Baxter sued the police and lost. A court of appeals ruled that the arresting officers enjoyed immunity for their actions. The officers violated Baxter’s civil liberties, but he had no recourse against the men who harmed him. On behalf of Baxter, in October, the ACLU filed a petition with the U.S. Supreme Court, asking it to reverse the decision.
Why bring up the plight of Alexander Baxter? Because it goes to the heart of whether all Americans can enjoy the benefits of our nation’s most basic social compact: the fundamental freedoms guaranteed by the U.S. Constitution. As our nation fractures upon religious, political and cultural lines, there still remains a distinctly American ideal, articulated in the Declaration of Independence and operationalized in the Bill of Rights.
“We hold these truths to be self-evident,” says the Declaration, “that all men are created equal, that they are endowed by their Creator with certain unalienable Rights, that among these are Life, Liberty and the pursuit of Happiness.” This is an aspirational statement.
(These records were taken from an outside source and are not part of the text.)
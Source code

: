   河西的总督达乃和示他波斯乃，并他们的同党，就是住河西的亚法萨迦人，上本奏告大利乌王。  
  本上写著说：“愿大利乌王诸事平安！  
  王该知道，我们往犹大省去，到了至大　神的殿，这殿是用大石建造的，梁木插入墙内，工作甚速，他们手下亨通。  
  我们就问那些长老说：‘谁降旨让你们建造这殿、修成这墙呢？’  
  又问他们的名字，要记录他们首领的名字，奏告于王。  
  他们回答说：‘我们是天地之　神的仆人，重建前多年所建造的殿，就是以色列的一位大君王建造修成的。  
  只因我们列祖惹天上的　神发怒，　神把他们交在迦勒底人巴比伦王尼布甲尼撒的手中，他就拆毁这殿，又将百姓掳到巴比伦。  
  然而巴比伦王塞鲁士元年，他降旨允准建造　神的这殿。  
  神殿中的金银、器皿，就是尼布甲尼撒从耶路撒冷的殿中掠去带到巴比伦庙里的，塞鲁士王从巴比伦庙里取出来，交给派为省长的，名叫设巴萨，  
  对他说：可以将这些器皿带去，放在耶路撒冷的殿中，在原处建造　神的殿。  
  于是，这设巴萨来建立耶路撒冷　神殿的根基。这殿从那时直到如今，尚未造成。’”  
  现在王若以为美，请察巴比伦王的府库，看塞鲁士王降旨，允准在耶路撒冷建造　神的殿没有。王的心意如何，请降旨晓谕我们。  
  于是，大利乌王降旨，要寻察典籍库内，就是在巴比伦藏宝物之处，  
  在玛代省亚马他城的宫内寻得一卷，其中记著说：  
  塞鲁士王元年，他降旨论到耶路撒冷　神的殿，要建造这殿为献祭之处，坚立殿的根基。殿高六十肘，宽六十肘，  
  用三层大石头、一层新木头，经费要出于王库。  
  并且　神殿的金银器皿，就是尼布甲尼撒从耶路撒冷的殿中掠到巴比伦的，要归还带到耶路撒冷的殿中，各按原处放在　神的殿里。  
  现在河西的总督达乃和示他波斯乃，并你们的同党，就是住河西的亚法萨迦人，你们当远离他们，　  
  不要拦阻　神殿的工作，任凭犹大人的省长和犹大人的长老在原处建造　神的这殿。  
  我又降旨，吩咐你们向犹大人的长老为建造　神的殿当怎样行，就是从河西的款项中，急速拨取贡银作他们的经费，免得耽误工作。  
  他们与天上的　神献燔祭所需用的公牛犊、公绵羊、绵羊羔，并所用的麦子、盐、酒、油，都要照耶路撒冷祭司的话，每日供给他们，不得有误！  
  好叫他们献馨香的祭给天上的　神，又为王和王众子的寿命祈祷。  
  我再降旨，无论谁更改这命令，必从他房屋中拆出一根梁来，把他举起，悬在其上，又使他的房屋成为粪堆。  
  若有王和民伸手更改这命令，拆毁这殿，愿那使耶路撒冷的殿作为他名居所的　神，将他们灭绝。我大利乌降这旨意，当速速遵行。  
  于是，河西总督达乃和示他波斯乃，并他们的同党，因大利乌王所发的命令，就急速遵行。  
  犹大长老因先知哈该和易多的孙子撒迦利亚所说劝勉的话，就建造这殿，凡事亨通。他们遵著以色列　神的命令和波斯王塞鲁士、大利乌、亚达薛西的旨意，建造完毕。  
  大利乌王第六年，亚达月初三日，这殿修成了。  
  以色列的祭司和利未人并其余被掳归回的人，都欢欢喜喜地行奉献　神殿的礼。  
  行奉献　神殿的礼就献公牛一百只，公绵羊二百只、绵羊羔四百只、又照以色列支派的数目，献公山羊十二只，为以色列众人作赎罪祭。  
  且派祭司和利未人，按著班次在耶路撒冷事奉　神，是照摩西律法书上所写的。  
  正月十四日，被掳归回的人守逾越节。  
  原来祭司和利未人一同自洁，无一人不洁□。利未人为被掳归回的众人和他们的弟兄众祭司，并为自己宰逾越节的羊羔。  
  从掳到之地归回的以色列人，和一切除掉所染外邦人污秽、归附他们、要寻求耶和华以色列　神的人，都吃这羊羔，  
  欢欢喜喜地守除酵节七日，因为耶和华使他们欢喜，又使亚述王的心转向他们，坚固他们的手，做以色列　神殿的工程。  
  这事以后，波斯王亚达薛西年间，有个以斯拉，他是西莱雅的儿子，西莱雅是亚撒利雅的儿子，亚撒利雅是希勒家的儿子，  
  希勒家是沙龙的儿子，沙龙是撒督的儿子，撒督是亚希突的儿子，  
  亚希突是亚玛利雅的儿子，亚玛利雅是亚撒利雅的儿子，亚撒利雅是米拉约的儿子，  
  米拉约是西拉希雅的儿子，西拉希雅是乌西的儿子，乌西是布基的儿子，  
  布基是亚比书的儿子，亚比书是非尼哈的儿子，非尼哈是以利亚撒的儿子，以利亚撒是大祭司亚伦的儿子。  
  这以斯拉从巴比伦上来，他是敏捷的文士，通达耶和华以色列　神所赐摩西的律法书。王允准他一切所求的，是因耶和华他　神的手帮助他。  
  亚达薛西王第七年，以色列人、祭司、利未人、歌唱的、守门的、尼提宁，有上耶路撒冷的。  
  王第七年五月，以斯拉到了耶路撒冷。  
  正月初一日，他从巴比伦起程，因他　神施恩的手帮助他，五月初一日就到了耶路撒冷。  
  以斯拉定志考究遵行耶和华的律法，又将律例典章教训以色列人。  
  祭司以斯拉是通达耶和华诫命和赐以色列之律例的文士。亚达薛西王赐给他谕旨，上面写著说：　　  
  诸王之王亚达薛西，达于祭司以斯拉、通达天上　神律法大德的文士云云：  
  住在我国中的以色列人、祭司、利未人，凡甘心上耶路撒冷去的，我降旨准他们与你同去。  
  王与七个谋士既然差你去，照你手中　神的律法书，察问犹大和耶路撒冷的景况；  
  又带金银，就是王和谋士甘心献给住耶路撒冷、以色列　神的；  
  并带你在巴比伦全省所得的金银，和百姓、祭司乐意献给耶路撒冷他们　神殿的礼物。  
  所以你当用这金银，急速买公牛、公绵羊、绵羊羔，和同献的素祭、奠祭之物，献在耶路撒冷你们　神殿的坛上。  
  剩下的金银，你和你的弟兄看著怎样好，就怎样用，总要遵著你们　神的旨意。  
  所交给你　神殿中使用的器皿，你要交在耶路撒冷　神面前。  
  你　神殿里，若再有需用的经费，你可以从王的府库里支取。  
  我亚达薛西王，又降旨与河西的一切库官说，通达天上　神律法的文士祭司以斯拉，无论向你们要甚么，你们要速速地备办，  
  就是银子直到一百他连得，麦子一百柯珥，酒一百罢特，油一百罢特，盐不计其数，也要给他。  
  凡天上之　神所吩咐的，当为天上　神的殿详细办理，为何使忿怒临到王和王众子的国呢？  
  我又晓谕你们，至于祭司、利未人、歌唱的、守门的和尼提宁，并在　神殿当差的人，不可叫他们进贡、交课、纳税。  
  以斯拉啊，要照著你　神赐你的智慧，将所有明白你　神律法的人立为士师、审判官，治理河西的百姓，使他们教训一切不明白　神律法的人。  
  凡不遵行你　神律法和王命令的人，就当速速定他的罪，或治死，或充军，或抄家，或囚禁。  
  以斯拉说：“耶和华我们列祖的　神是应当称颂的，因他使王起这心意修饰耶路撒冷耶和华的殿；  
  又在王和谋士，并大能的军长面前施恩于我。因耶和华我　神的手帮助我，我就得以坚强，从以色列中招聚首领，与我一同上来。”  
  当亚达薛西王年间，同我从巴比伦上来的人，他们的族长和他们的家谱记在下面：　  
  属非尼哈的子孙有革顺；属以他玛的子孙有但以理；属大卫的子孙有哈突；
It has no legal force. The Bill of Rights, however, does have the force of law, and the rights it articulates—including freedom of speech, free exercise of religion, and rights to due process—spell out (to quote the 14th Amendment) the “privileges or immunities” of American citizenship.
I’m politically conservative, but I’m also a civil libertarian. In plain terms, that means I’ve dedicated a large segment of my career to defending the civil liberties of people who strongly disagree with my politics. And in that career—which has included defending people of different faiths, different cultures, different sexual orientations and different ethnicities—I’ve discovered that a shared defense of civil liberties ties us together in both fellowship and interdependence.
The fellowship can be easy to see. Defending the rights of others creates a tangible bond of friendship and understanding. Conversely, it is difficult for liberty to survive enmity. America’s darkest days have tied together dehumanization and oppression. It has denied liberty to those men and women it despised. But the defense of liberty itself creates a lasting communal bond.
The interdependence, however, is often obvious mainly to lawyers. We see how the victories of conservatives and progressives alike protect the social compact for all.
Take, for example, a recent Arizona case in which a federal judge reversed criminal convictions against four progressive religious activists for providing humanitarian supplies to migrants in a federal wilderness. The court held that the activists were protected by the Religious Freedom Restoration Act, and one of the cases it cited was Burwell v. Hobby Lobby, the controversial 2014 decision that protected the religious—freedom rights of a conservative company to refuse to comply with Obama-care mandates to cover certain kinds of contraceptives for its employees. The victory of conservative believers helped keep progressive believers out of prison.
Our legal system has made great strides in extending the blessings of liberty far beyond the most privileged populations in America’s founding. Our Constitution was once a dead letter for African Americans, meaningless to Native Americans and observed mainly in the breach for many other marginalized groups. Slowly, painfully, this has changed. But there is work yet to do.
Our nation is still too protective of public servants who violate the fundamental freedoms of American citizens. It is still too focused on outcomes—who wins—rather than on the health of our Bill of Rights.
At its best, the American social compact vindicates the rights not just of those on the left and the right, but also of those who are marginalized and powerless. This brings us back to Alexander Baxter, a homeless man surrendering to the agents of the state, sitting with his arms in the air. The American social compact reaches us, yes, but it also reaches him, and if the Supreme Court can vindicate his rights, it will take yet another important step toward the fellowship and interdependence that can help heal a polarized nation.